Diversicare Healthcare Services this week announced that its common stock has been removed from the Nasdaq exchange after officials denied an appeal of its delisting notice.
The Brentwood, Tenn.-based skilled nursing operator had received an initial warning from the exchange in late December, after its market value of listed securities (MVLS) dropped below the mandatory minimum of $35 million for 30 consecutive trading days.
At the time, Diversicare’s management pledged to “consider all available options to regain compliance” with the Nasdaq’s standards, but the exchange’s hearing panel on Wednesday rejected the provider’s attempt to appeal the ruling. Nasdaq suspended trading of Diversicare shares on its exchange effective Thursday.

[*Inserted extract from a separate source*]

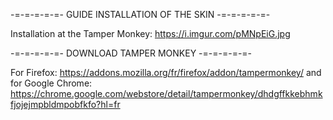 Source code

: -=-=-=-=-=- GUIDE INSTALLATION OF THE SKIN -=-=-=-=-=-

Installation at the Tamper Monkey: https://i.imgur.com/pMNpEiG.jpg

-=-=-=-=-=- DOWNLOAD TAMPER MONKEY -=-=-=-=-=-

For Firefox: https://addons.mozilla.org/fr/firefox/addon/tampermonkey/ and for Google Chrome: https://chrome.google.com/webstore/detail/tampermonkey/dhdgffkkebhmkfjojejmpbldmpobfkfo?hl=fr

That same day, the company’s shares migrated to the OTCQX market under its existing ticker symbol of DVCR.
“The Company will remain a reporting company under the Securities Exchange Act of 1934, and continue to be subject to the public reporting requirements of the Securities and Exchange Commission,” Diversicare noted in the announcement.
The move wasn’t necessarily unexpected: On the company’s second-quarter 2019 earnings call earlier this month, Diversicare CEO Jay McKnight told investors that the company had already received approval to trade on the over-the-counter market amid the ongoing Nasdaq appeal process.
Diversicare, which operates 72 skilled nursing and senior housing facilities, has endured a string of shaky quarters, though McKnight was upbeat this summer after reaching a $9.5 million settlement with the Department of Justice to resolve a long-standing investigation into its therapy practices.
McKnight also touted the company’s strategic decision to exit the Kentucky marketplace and its participation in a Texas program intended to boost Medicaid reimbursement rates, classifying the recent moves as a “near complete reset” of the provider’s operations.
“We’ve made significant changes that we believe will improve our outlook,” he said during the earnings call.